With Everything I Am(20)

He looked good when he moved.

Boy, she loved this new dream.

He stopped to tower over the bed and she dropped to her back to look up at him.

“I’m liking this dream,” she informed him on a grin.

He sat beside her on the bed, his brows still drawn.

“Sonia, you aren’t dreaming,” he told her.

She put her hand to his forearm and tugged it toward her while saying through her grin, “Right.”

He leaned forward so both of his hands were in the bed at her sides and he replied gently, “Right, little one. You’re awake, this isn’t a dream.” His blue eyes moved over her face before he asked, “Do you feel okay?”

“I feel great,” she answered. Though she had to admit, even though it was weird in a dream, that her head hurt a little and she felt kind of groggy, like she’d slept a bit too long.

His hand came up and he placed it at the side of her head. It was so big it nearly covered the entire area.

His thumb smoothed over her eyebrow but his eyes never left hers.

“You called me ‘wolf’,” he stated softly.

She didn’t reply. She sat up, dislodging his hand, her body getting closer to his, her face getting closer to his. His body, she felt, went solid but she ignored that too and placed her hand on the side of his face.

“I get to do the touching,” she told him, as if he didn’t know.

She touched his face in her dream.

Always.

She did it again, fingertips in his thick hair, thumb gliding along his brow, down across his sharp cheekbone then over his full lower lip.

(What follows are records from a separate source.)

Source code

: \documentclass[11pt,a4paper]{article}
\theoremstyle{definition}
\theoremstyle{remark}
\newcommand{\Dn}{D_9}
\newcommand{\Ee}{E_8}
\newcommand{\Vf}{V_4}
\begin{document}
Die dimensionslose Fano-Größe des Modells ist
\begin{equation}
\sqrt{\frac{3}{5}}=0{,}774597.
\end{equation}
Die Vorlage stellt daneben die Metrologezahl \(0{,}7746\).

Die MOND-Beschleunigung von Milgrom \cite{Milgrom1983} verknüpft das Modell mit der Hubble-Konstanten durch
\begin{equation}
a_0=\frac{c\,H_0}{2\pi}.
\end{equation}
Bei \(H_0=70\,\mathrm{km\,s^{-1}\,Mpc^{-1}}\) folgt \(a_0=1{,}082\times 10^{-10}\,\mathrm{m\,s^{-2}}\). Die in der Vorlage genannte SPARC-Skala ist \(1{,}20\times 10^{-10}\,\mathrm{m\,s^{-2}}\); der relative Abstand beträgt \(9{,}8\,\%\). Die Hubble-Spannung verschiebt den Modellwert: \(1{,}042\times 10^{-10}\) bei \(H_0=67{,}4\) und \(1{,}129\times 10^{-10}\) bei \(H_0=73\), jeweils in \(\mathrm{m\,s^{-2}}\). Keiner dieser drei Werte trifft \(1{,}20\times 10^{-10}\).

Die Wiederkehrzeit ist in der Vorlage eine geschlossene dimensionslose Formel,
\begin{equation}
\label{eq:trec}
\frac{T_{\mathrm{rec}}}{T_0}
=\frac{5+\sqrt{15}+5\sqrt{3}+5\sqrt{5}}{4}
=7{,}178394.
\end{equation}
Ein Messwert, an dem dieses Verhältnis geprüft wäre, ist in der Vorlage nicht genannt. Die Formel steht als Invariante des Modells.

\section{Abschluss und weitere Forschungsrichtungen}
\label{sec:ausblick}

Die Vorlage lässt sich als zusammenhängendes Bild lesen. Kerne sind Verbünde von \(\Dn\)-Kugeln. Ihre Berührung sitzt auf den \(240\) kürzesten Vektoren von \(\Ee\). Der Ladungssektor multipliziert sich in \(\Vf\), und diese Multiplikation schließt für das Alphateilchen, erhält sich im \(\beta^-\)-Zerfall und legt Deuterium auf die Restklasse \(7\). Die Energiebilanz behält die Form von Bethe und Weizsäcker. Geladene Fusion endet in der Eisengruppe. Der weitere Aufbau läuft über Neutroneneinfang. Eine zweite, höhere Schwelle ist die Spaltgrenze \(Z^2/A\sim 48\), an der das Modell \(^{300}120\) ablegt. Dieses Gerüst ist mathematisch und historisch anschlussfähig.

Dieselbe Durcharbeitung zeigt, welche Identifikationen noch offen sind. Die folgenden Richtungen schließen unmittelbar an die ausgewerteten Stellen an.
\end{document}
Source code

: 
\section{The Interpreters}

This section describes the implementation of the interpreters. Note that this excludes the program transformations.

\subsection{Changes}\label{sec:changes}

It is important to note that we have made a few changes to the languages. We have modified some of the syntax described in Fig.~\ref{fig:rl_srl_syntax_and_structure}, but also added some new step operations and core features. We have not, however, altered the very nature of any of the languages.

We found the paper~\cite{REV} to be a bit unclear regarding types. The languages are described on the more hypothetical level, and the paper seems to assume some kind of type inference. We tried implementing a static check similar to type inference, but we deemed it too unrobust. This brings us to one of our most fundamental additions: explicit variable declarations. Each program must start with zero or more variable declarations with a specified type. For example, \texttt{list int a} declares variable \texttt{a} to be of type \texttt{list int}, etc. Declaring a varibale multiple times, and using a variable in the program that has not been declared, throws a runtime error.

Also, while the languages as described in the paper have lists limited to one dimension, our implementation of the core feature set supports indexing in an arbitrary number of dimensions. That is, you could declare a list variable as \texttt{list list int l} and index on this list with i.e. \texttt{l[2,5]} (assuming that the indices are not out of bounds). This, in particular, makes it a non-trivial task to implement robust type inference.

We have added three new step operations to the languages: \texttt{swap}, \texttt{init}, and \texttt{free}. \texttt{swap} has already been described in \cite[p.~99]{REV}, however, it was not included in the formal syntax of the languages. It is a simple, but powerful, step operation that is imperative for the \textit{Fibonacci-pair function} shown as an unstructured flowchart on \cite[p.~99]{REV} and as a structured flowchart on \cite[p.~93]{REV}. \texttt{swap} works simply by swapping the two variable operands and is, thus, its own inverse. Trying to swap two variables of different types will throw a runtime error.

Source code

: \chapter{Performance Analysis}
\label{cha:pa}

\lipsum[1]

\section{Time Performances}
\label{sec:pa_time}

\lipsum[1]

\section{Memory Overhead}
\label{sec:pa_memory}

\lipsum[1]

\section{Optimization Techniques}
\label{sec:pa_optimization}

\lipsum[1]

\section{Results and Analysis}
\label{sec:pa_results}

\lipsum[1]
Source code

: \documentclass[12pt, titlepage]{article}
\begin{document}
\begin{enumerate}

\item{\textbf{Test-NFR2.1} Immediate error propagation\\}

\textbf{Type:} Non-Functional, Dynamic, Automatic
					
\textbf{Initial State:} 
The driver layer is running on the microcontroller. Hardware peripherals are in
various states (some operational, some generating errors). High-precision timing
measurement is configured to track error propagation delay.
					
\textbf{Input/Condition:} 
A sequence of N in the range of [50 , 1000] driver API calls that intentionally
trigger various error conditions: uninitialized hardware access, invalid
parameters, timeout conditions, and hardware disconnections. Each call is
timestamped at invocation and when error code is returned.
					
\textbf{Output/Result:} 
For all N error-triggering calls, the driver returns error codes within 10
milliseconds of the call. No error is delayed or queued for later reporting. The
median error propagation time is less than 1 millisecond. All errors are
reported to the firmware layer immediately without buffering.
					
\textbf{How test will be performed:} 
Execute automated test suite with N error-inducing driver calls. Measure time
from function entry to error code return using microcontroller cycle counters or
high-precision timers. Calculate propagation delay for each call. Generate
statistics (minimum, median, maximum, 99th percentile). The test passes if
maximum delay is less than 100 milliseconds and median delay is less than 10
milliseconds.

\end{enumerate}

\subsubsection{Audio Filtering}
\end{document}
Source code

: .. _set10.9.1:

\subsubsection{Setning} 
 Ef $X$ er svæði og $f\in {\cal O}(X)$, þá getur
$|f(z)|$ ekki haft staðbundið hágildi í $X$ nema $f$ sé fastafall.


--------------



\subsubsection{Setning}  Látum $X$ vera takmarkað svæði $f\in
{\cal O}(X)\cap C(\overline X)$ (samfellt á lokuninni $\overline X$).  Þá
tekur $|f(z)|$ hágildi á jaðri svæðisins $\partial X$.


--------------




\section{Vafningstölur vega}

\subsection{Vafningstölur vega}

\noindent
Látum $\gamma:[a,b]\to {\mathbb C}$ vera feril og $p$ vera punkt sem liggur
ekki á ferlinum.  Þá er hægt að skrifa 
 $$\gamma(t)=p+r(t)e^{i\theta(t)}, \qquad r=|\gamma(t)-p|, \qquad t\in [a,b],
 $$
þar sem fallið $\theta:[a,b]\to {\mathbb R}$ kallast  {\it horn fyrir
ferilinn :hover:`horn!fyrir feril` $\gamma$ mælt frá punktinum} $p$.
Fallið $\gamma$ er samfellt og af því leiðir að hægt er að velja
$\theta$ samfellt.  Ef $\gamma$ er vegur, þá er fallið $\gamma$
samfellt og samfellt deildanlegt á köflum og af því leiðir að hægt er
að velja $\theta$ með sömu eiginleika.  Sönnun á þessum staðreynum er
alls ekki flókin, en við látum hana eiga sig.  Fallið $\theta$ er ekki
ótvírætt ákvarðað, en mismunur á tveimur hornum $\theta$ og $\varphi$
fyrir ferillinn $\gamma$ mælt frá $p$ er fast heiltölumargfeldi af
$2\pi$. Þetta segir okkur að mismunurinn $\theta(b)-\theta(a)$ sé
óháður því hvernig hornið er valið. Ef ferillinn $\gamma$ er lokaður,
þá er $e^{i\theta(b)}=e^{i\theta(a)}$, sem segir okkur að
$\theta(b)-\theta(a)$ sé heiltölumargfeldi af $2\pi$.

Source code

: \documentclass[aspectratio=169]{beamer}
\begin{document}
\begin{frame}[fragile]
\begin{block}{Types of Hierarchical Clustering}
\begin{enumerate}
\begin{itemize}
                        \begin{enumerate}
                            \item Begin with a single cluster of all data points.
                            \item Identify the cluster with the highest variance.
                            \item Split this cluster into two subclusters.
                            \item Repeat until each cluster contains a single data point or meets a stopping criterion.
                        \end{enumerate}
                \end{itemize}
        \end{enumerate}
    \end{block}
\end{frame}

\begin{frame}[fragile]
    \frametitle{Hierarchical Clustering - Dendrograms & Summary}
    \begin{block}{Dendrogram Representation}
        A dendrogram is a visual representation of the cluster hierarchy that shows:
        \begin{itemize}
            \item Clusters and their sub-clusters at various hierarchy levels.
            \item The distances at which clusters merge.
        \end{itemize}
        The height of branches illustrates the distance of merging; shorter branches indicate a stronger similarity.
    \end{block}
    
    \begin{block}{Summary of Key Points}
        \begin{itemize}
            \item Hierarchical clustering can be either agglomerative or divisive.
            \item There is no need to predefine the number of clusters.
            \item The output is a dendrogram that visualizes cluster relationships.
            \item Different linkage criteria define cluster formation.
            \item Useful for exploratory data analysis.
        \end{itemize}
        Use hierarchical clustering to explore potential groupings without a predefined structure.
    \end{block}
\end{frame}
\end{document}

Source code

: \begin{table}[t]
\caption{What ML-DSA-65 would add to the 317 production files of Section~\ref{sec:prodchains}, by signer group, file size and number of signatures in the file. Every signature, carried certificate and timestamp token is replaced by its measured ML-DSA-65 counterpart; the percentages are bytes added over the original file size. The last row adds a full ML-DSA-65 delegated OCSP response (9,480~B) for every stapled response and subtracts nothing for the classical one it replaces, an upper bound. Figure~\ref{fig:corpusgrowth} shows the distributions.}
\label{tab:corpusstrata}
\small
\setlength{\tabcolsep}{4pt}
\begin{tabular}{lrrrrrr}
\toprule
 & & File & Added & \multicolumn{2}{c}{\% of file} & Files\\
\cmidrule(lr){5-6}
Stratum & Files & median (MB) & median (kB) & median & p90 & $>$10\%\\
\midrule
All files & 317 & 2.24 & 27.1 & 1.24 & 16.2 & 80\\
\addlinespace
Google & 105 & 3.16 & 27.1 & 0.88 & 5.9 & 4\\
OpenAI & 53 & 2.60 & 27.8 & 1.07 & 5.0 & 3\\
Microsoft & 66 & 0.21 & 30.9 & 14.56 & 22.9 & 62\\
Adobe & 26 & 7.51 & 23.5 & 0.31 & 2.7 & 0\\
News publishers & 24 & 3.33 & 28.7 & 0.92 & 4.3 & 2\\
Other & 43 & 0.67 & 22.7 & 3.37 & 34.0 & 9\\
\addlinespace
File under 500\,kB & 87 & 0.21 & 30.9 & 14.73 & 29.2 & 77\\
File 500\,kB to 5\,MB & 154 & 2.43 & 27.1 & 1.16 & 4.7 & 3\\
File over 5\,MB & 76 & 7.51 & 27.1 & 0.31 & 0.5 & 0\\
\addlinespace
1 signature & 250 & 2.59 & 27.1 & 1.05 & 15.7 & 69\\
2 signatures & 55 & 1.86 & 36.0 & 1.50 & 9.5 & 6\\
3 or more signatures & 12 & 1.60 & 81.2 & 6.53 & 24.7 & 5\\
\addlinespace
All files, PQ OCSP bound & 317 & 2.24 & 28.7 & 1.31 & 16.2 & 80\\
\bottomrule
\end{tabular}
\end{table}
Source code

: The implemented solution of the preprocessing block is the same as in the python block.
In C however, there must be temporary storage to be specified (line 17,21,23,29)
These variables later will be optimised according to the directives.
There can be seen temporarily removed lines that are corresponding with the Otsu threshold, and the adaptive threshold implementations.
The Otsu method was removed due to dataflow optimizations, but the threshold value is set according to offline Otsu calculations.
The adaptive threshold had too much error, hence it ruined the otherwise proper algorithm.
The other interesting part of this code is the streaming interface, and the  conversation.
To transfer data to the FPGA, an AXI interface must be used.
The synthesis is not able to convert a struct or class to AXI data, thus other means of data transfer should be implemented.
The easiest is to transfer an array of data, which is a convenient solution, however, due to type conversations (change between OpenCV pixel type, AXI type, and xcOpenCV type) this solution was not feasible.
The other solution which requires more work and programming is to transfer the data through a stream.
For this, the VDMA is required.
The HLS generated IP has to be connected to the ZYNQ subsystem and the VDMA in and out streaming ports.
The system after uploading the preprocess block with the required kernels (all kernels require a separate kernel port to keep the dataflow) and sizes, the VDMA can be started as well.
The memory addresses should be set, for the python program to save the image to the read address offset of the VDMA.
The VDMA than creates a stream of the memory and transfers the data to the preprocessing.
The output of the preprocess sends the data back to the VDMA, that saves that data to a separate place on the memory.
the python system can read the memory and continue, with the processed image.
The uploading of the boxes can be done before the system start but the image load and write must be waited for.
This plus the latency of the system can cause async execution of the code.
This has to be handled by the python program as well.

“Sonia.” His mouth moved against her thumb. She lifted her gaze from his lips to his eyes, which were searching but had not gone tawny (alas). “Does this mean you feel it?”

She nodded.

Oh, she felt it all right. She always felt it in her dream.

And she hoped this dream, which was not only sharper, clearer and more vivid than any of her other dreams but was also lasting a lot longer, would not end in her reaching toward the nightstand.

He smiled.

She sucked in breath.

God, she loved, loved, loved his smile.

“You feel it,” he murmured, his deep voice deeper, so much so it was almost a physical thing and he looked really, really, really pleased about something.

It was a good look.

And the depth of his voice was an excellent depth.

She got closer and placed her hands on his broad shoulders, put her mouth to his and, her eyes never leaving his own, demanded, “Are you going to kiss me, wolf, or what?”

She watched with great anticipation as the tiger’s eye shot from his pupils and erased the blue of the iris.

She’d never seen the gold obliterate the blue so fast.